Problem to work on: Please return all lines from the records below that include the string "machine".

☆ ☆ ☆

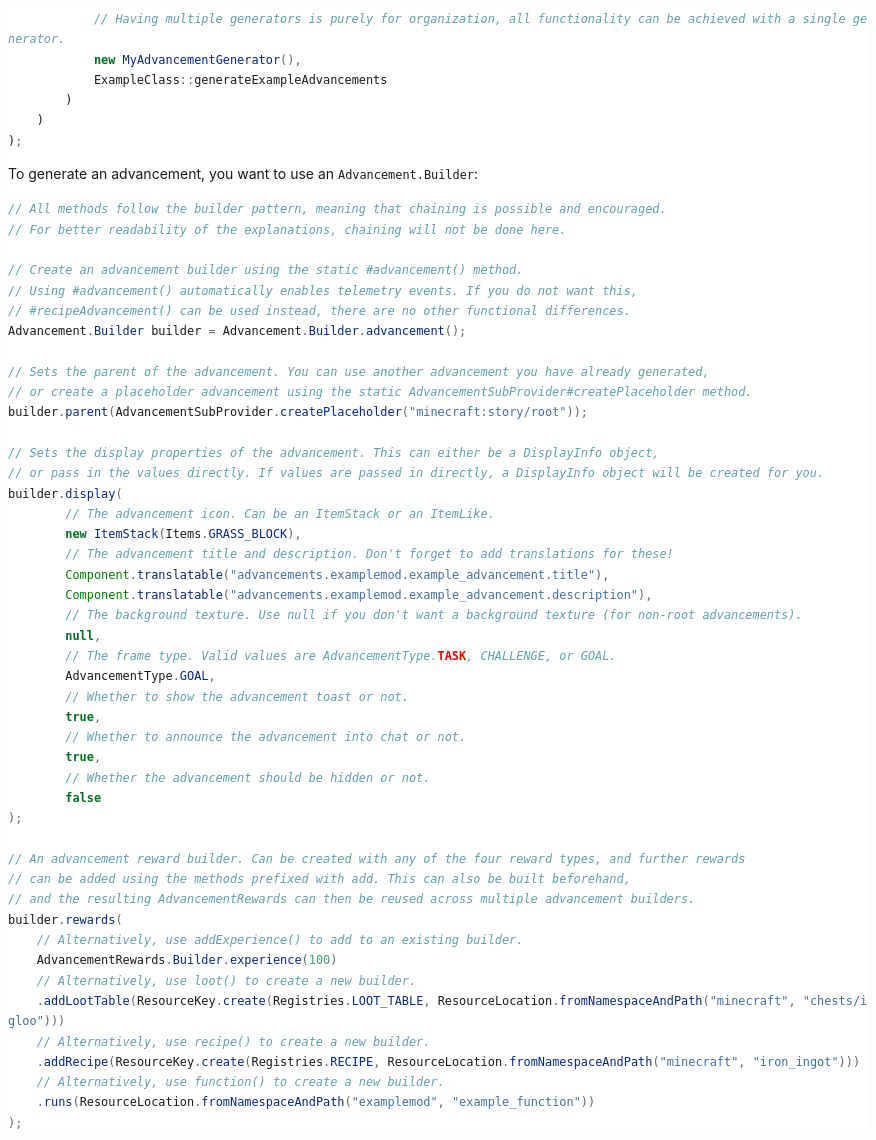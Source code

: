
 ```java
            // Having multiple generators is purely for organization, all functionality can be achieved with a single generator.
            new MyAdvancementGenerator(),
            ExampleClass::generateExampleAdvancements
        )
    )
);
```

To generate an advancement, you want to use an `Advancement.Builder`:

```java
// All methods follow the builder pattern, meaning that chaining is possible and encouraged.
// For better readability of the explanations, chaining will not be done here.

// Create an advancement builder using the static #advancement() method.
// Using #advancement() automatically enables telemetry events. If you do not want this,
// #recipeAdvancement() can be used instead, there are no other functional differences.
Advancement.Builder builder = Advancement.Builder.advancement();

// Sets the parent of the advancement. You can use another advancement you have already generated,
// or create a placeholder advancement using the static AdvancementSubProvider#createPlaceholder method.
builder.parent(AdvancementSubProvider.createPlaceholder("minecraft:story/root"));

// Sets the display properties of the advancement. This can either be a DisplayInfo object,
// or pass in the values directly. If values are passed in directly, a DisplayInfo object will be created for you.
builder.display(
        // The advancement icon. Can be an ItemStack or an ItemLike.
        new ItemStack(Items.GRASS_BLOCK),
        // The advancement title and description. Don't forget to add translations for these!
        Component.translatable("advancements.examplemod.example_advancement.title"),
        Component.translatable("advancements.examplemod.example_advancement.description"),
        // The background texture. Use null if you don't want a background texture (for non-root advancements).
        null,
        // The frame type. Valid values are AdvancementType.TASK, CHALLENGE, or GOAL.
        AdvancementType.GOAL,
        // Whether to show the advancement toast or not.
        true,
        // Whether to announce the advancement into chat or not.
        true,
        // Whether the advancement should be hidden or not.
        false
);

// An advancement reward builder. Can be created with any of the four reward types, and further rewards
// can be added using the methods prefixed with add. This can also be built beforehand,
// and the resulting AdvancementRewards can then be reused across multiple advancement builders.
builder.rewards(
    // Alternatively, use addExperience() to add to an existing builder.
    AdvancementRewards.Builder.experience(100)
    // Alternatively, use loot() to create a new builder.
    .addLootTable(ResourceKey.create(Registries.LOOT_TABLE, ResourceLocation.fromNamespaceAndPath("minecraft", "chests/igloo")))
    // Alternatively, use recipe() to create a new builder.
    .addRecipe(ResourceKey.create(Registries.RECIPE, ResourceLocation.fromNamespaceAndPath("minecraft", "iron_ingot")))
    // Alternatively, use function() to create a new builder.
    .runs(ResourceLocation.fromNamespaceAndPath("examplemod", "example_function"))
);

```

☆ ☆ ☆

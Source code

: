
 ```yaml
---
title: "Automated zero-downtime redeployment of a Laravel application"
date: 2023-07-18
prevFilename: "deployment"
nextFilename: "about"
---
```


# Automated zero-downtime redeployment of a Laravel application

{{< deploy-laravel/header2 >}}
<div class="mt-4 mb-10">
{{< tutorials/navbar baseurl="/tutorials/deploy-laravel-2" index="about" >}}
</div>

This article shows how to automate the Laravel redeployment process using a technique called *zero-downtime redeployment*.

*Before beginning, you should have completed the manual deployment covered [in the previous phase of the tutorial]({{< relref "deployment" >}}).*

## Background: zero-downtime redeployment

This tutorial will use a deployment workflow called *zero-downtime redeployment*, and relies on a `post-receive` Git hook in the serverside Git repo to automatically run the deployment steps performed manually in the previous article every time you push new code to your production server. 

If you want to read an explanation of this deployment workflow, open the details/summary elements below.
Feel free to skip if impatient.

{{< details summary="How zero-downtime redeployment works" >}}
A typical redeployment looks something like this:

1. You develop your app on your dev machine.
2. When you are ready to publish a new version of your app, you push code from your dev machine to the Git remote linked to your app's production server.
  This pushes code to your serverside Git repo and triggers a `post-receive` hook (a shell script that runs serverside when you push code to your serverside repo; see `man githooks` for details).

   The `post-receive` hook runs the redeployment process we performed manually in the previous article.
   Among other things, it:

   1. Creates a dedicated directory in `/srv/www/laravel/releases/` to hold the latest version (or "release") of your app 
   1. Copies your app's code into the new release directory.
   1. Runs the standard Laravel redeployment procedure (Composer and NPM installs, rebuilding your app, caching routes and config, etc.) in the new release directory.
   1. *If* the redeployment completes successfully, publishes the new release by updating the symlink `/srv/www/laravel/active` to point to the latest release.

☆ ☆ ☆

Solution to this task:
1. You develop your app on your dev machine.
2. When you are ready to publish a new version of your app, you push code from your dev machine to the Git remote linked to your app's production server.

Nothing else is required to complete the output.